### Exercise input ###

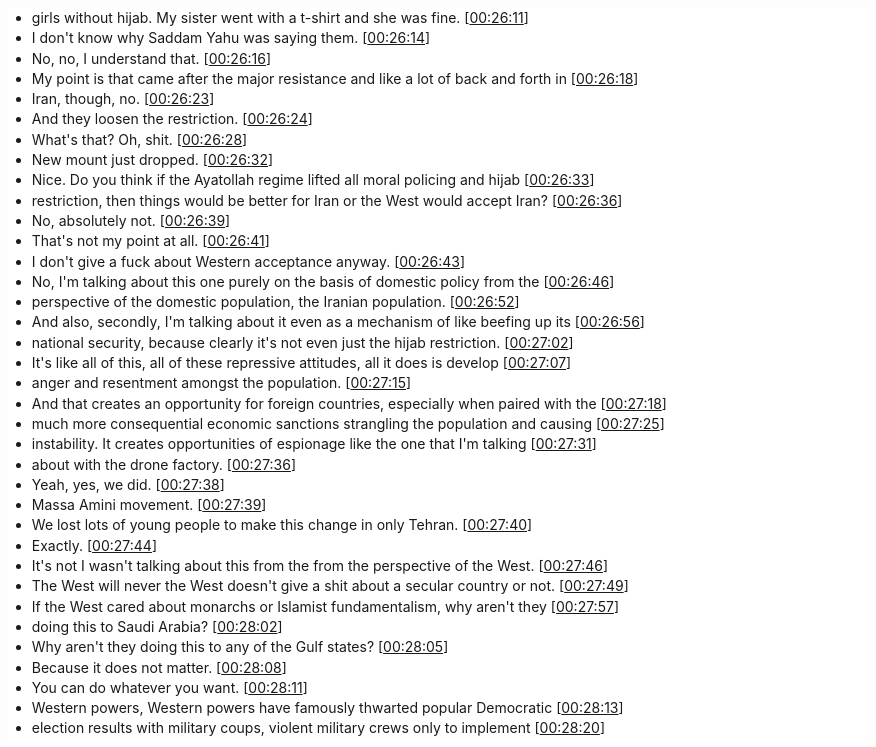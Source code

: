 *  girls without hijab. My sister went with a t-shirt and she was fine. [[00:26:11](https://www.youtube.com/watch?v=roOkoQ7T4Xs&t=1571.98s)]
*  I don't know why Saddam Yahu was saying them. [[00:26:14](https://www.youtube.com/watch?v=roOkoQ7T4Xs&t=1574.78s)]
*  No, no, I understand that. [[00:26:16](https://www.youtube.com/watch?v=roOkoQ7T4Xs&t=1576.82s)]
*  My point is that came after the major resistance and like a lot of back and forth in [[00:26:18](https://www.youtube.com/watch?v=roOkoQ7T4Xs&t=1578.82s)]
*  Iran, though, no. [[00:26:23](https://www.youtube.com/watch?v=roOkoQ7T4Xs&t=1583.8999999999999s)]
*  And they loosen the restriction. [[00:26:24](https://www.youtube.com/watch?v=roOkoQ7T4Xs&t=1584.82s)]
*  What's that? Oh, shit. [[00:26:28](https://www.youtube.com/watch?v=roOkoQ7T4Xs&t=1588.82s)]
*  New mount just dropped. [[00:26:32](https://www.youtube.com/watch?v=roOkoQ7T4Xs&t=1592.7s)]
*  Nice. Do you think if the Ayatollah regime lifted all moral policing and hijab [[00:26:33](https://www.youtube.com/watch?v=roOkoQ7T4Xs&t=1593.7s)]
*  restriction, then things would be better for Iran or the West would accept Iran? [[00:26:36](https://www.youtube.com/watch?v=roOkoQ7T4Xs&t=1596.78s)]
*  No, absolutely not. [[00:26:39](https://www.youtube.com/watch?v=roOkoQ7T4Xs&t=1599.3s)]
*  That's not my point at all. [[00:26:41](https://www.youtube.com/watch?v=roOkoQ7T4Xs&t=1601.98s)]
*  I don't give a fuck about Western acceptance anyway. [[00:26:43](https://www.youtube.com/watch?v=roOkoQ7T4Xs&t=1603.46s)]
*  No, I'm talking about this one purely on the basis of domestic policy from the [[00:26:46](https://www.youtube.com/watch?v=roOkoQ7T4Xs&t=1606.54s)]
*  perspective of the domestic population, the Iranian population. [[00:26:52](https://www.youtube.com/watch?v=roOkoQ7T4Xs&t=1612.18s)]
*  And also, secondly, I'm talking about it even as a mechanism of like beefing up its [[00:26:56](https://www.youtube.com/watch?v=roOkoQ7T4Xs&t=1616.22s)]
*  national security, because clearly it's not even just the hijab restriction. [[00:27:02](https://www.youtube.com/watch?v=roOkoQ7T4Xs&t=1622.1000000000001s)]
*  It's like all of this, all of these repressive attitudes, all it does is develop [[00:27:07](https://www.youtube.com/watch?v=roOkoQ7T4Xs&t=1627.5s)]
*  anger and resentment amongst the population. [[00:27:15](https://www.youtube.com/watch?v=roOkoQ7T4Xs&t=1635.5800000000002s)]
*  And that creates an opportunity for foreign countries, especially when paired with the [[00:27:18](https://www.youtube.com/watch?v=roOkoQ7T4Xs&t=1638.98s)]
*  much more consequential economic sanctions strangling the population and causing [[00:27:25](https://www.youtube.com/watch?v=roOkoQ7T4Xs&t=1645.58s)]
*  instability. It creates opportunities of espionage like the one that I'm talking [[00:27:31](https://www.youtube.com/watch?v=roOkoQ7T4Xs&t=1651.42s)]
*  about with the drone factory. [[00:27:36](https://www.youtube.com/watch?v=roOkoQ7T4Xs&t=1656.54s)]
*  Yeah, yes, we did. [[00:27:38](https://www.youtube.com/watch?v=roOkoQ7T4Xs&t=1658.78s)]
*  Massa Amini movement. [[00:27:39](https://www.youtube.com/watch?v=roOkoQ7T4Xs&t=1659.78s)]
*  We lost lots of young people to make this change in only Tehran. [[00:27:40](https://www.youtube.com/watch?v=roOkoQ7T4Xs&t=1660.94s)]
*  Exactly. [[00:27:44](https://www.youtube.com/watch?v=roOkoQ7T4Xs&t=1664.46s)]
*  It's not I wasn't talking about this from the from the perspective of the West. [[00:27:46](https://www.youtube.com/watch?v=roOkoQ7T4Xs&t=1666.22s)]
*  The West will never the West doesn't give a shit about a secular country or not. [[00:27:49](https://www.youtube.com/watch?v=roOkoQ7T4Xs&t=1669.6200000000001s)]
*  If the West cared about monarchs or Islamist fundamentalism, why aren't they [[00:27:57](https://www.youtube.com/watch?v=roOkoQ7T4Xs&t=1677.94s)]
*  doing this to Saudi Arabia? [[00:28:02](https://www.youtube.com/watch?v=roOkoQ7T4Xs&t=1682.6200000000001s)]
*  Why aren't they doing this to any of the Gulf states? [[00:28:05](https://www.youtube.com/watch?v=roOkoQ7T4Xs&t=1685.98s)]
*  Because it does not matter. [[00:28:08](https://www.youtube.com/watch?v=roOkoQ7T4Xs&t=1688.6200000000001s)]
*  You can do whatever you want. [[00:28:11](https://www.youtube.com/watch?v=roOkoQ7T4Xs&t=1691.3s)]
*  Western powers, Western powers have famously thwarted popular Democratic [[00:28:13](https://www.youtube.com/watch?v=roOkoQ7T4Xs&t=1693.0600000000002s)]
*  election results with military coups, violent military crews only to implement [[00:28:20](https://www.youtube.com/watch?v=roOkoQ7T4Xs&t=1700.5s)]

###

## The task
In your answer, include only the lines above starting at the line that holds "anger and resentment" and ending at the line that holds "instability. It creates", copied exactly.

## Solution to the exercise
*  anger and resentment amongst the population. [[00:27:15](https://www.youtube.com/watch?v=roOkoQ7T4Xs&t=1635.5800000000002s)]
*  And that creates an opportunity for foreign countries, especially when paired with the [[00:27:18](https://www.youtube.com/watch?v=roOkoQ7T4Xs&t=1638.98s)]
*  much more consequential economic sanctions strangling the population and causing [[00:27:25](https://www.youtube.com/watch?v=roOkoQ7T4Xs&t=1645.58s)]
*  instability. It creates opportunities of espionage like the one that I'm talking [[00:27:31](https://www.youtube.com/watch?v=roOkoQ7T4Xs&t=1651.42s)]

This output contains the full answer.